Noe wrote in 1965 that Greenbelt Realty (which sold the new Lakeside homes) claimed no Negroes had looked at them. She added that an “individual closely associated with this company testified against the proposed Maryland fair housing law suggests that Negro buyers might not be welcomed.” She wrote that GHI claimed no Negro had applied for membership, that most Greenbelt apartments had unofficial segregation policies and Springhill Lake Apartments (now Franklin Park) had an official segregation policy.
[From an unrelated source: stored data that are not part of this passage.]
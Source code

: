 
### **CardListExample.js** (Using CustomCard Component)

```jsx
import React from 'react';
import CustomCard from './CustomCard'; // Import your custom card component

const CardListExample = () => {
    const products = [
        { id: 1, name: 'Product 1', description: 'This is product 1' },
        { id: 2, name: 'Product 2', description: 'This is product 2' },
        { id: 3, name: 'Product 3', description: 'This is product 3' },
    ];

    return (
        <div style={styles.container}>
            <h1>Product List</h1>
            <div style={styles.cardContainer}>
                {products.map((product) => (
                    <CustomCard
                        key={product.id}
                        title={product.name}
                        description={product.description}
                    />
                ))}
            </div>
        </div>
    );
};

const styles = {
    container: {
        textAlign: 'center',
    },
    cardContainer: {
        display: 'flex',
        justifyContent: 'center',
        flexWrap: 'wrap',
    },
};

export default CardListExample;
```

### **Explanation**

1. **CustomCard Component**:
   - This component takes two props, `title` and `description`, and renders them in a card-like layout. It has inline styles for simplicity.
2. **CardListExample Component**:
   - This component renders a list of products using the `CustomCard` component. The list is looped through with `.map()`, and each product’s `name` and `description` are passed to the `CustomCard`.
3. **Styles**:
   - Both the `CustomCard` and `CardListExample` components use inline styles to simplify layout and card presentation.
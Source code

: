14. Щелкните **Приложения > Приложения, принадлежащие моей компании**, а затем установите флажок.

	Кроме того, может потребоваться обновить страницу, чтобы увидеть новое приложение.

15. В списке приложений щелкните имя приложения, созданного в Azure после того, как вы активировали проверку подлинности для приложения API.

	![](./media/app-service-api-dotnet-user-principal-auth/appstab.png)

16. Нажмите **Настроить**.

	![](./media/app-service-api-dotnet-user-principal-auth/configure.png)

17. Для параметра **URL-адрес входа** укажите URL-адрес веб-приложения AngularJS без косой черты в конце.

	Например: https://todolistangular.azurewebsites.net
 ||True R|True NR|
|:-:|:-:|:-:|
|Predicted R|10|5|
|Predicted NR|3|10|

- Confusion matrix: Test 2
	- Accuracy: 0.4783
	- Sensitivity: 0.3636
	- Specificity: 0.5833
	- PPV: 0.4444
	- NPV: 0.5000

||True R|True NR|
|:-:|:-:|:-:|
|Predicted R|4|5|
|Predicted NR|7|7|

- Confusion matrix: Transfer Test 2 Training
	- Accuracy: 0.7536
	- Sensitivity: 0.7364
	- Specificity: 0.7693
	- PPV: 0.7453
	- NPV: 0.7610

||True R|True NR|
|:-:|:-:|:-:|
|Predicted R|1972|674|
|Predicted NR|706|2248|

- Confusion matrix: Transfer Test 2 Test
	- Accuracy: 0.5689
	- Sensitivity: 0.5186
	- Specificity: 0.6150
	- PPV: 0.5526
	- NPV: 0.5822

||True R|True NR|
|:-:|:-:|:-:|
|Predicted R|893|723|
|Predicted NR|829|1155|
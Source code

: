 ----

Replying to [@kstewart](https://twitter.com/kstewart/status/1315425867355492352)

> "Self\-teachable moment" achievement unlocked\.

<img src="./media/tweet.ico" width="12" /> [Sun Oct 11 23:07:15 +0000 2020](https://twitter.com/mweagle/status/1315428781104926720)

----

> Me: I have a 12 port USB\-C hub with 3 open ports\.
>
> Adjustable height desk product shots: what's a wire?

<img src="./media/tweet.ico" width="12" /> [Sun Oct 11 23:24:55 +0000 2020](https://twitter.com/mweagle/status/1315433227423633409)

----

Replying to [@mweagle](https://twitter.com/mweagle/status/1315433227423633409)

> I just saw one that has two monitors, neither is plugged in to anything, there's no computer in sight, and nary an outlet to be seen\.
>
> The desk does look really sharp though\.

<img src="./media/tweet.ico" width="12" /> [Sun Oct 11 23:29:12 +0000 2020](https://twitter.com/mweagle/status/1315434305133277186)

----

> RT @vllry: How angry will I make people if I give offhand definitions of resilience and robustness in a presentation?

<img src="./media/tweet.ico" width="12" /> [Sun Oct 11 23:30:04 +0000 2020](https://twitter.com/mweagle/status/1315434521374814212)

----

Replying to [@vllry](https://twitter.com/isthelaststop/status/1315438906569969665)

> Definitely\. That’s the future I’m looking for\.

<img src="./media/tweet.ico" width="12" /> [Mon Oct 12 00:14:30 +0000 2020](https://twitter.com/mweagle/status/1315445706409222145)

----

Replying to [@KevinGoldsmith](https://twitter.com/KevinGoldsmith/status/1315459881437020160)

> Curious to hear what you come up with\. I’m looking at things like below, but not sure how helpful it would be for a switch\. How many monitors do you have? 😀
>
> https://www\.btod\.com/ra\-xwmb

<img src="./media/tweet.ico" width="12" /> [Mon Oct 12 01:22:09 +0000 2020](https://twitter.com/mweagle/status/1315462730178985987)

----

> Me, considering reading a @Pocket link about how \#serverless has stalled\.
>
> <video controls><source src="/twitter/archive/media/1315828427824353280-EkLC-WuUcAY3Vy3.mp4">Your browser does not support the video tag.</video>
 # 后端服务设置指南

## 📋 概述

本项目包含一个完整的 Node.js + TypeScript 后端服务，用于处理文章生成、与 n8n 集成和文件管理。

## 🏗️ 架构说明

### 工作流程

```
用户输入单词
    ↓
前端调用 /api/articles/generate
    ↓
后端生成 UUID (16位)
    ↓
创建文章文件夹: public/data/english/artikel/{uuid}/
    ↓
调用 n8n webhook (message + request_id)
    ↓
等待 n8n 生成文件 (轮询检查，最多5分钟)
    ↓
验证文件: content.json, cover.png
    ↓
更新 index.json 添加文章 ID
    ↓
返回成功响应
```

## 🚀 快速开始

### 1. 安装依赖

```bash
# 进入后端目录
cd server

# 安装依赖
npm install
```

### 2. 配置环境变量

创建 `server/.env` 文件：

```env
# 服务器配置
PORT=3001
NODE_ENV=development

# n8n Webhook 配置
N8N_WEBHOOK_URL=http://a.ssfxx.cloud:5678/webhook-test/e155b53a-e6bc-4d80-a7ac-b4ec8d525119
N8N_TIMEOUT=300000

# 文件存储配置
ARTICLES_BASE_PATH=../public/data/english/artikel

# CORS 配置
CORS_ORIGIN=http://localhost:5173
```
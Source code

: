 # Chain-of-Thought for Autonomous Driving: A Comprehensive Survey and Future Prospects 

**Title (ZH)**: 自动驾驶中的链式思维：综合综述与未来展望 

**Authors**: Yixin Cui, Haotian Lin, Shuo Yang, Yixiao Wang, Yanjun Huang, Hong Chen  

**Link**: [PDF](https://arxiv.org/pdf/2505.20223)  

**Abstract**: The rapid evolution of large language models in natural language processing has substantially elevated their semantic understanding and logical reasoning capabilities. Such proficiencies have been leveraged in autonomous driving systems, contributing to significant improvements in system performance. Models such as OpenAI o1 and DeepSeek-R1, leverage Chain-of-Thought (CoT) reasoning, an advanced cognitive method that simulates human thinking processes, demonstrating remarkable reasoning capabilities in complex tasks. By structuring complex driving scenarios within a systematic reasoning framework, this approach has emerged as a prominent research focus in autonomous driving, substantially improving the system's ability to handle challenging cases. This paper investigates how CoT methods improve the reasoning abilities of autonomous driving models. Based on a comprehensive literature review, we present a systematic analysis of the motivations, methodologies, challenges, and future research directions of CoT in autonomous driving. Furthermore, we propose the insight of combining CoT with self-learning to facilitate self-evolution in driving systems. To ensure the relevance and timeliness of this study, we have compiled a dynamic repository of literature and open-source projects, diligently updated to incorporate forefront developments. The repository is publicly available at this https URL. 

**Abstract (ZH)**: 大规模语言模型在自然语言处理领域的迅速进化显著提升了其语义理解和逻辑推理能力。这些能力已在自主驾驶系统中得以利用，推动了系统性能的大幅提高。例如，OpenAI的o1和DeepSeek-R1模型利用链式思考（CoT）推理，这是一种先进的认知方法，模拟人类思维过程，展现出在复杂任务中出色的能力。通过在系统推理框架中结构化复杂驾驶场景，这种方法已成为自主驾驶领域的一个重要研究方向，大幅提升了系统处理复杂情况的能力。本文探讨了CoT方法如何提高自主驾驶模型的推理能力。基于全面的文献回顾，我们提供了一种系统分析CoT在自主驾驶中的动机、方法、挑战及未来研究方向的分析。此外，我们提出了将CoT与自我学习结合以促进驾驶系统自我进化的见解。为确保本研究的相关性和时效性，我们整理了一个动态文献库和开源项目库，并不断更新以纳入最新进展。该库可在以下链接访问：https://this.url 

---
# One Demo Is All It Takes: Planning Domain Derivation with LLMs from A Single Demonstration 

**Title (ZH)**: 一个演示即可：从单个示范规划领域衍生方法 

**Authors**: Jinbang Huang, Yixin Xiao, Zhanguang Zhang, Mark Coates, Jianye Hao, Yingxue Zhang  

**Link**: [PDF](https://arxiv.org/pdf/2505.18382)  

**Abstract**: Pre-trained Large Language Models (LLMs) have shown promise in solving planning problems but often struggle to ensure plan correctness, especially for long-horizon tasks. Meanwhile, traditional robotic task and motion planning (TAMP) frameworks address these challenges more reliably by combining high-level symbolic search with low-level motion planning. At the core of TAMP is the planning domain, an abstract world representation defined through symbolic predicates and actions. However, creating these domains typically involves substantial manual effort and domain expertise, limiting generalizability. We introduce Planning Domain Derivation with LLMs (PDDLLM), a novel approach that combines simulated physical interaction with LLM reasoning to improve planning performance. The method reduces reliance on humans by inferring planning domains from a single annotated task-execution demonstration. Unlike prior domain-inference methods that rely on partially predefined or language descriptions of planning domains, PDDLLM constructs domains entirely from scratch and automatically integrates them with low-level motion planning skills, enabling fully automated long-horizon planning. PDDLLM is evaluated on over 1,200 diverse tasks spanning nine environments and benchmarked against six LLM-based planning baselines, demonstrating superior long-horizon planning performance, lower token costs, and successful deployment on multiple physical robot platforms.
Jean Turkiewicz told a Greenbelt Museum interviewer in 2019 of picketing Chasanow’s apartments. In 2025 Marcie Walder told the News Review, “We picketed Greenbelt Realty. A lot.” Son David Walder added, “I must have been out of school sick, but not that sick, because my mom took me to picket at the realty company. It was the first demonstration I’d ever been to. It was very interesting that these committed young adults were doing their thing there. And it really was an eye opener for a little kid. I was probably 7.”

Reluctance by Blacks

Marcie remembered trying to sell their 17 Court Ridge home “to a non-white family and we weren’t successful. We finally got the message saying, ‘Forget it. We’re not going to be the first to move into this neighborhood.’” Marie Unger said her mother Pat told her one reason it was difficult to convince Blacks to move into GHI was because, “if you’re going to be the first person in your family to own a home, that’s not what you want it to look like, because it looked like government housing; they wanted single family homes.”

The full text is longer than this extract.